Sousse is bigger, livelier and has real substance behind the beach: its medina is UNESCO-listed, with a striking ribat (fortified monastery) and the 9th-century Great Mosque. The resort sprawl at Port El Kantaoui just north is the all-inclusive heartland — marina, golf, hotels in a row. Sousse is the best base if you want beach plus a working Tunisian city and the easiest rail access (it’s on the main line and the Metro du Sahel to Monastir).
Monastir, just down the coast, is quieter and handsome — the grand Ribat (which doubled as a film location), the over-the-top Bourguiba mausoleum, a palm-lined marina and a more relaxed feel. Its airport feeds the whole Sahel.
Mahdia is the connoisseur’s choice — a genuine fishing town on a peninsula with arguably the best sand on the coast, a real medina, far fewer crowds and a slower pulse. If you want the beach without the conveyor belt, this is it.

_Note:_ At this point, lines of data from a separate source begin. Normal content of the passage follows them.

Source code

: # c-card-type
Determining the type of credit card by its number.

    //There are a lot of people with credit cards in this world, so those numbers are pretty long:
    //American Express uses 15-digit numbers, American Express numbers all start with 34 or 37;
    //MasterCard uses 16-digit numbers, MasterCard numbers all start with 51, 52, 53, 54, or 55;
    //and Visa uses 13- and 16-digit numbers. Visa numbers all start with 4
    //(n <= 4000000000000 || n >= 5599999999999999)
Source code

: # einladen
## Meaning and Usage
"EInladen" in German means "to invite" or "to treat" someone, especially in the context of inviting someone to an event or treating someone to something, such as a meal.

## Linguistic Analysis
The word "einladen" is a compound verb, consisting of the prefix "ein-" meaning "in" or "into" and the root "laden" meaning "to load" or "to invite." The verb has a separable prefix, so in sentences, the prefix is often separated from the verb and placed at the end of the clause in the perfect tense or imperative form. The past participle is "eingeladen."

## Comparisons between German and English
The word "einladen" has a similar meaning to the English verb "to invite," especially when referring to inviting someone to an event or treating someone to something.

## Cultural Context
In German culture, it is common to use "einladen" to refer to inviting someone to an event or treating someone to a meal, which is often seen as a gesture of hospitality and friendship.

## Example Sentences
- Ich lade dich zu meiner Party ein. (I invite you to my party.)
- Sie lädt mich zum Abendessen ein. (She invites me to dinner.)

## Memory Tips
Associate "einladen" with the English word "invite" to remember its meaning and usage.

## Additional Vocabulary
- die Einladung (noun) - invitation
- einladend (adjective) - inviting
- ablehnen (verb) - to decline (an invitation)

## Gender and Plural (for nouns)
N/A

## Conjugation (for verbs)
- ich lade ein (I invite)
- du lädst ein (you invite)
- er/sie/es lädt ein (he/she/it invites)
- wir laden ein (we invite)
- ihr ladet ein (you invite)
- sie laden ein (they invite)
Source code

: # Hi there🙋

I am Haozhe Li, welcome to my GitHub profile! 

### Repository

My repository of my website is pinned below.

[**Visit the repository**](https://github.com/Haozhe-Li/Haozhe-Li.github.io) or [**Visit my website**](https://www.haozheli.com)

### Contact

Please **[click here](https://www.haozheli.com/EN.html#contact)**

💡 Pick your resort by personality, not price — they’re all cheap. Hammamet for easy polish, Sousse for city-plus-beach and rail links, Monastir for calm, Mahdia for the prettiest, quietest sand. Port El Kantaoui is peak all-inclusive if that’s the point.
Djerba — the island
Off the south coast, Djerba is the largest island in North Africa and the country’s most relaxed corner — flat, sandy, palm-dotted, and UNESCO-listed (2023) for its layered Jewish, Muslim and Ibadi heritage. It has 125 km of beaches (the best stretch from Sidi Mahrez to Aghir on the east), gentle turquoise water swimmable May–October, and a famously easy-going atmosphere.
The island’s soul is Houmt Souk, the little capital — a compact whitewashed medina you can cross in twenty minutes, dense with covered souks selling Djerba’s celebrated pottery and silver jewellery. El Ghriba is Africa’s oldest synagogue, occupying a site Jewish tradition ties back over two millennia; every spring it draws a major pilgrimage of the Tunisian-Jewish diaspora. And Djerba is Tatooine — George Lucas filmed here: the exterior of the Mos Eisley Cantina is a real building in the fishing village of Ajim, and “Obi-Wan’s house” sits out on the flats. Add the open-air folk-architecture museum (Djerba Explore) and a heritage of 300-plus mosques, and the island earns more than the beach week most people give it.
Practically, Djerba is also the natural launchpad for the deep south — the Star Wars ksour and Matmata are a feasible day-trip or overnight from here.
Kairouan & El Djem — the great monuments
Two inland giants, both easy day-trips from the coast, and both reasons to leave the beach.
Kairouan is one of the holiest cities in Islam — the fourth, by tradition, after Mecca, Medina and Jerusalem — and a UNESCO World Heritage city. Its Great Mosque is one of the oldest and most important in the Muslim world, a vast, austere courtyard of recycled Roman columns under a square minaret that set the template for North African mosque-building. Non-Muslims can visit the courtyard (modest dress essential; the prayer hall is off-limits but visible from the doorways). The medina around it is a working one — and Kairouan is the home of the Tunisian carpet, so expect a charming, relentless sales effort and the famous local makroudh (date-stuffed semolina pastry).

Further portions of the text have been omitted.